• Exercise
Search the listing below for the string "Probability" and show each line that contains it.

• Excerpted records
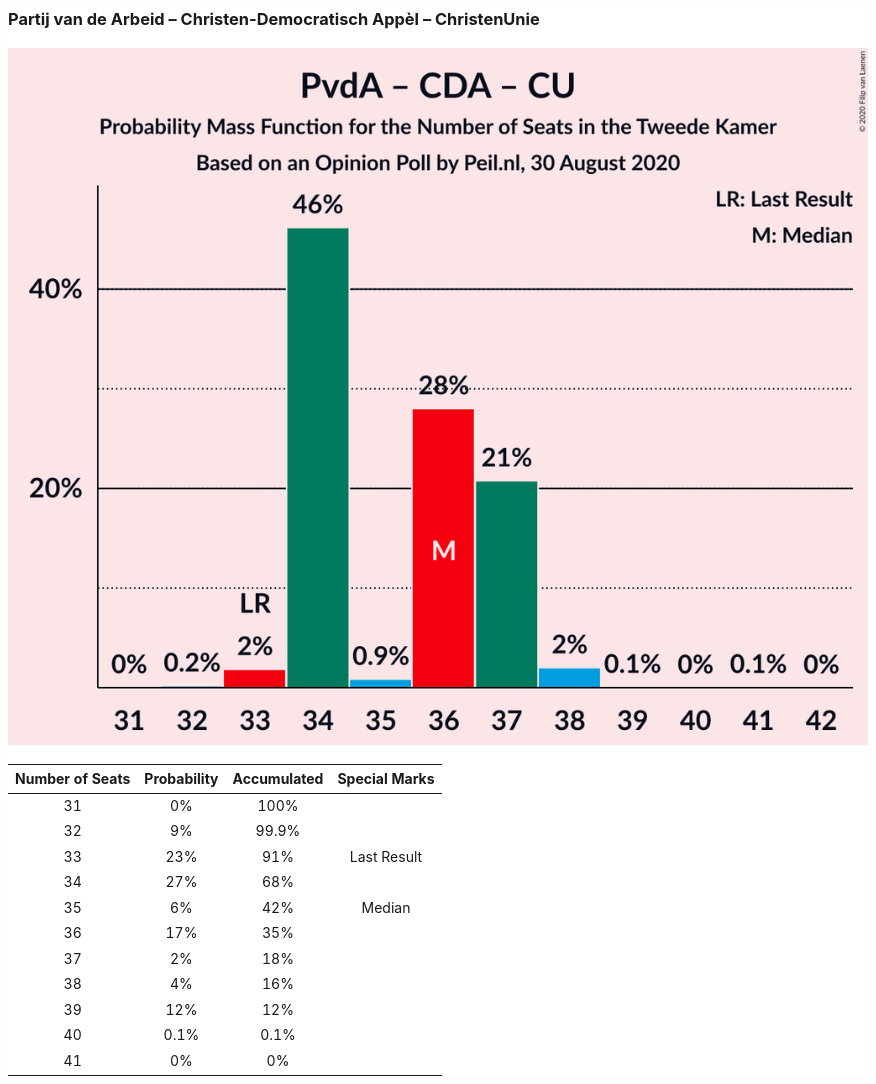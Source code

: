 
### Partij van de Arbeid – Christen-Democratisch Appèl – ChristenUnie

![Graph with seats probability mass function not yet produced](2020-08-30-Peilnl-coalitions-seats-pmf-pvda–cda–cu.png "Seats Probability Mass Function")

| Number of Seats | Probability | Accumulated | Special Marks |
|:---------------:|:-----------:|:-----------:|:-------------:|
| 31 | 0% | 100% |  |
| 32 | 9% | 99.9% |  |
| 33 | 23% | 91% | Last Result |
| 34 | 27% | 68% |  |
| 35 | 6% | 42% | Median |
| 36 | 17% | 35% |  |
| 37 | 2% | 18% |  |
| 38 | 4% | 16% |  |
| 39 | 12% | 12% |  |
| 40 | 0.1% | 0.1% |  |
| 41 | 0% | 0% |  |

• Finished task
![Graph with seats probability mass function not yet produced](2020-08-30-Peilnl-coalitions-seats-pmf-pvda–cda–cu.png "Seats Probability Mass Function")
| Number of Seats | Probability | Accumulated | Special Marks |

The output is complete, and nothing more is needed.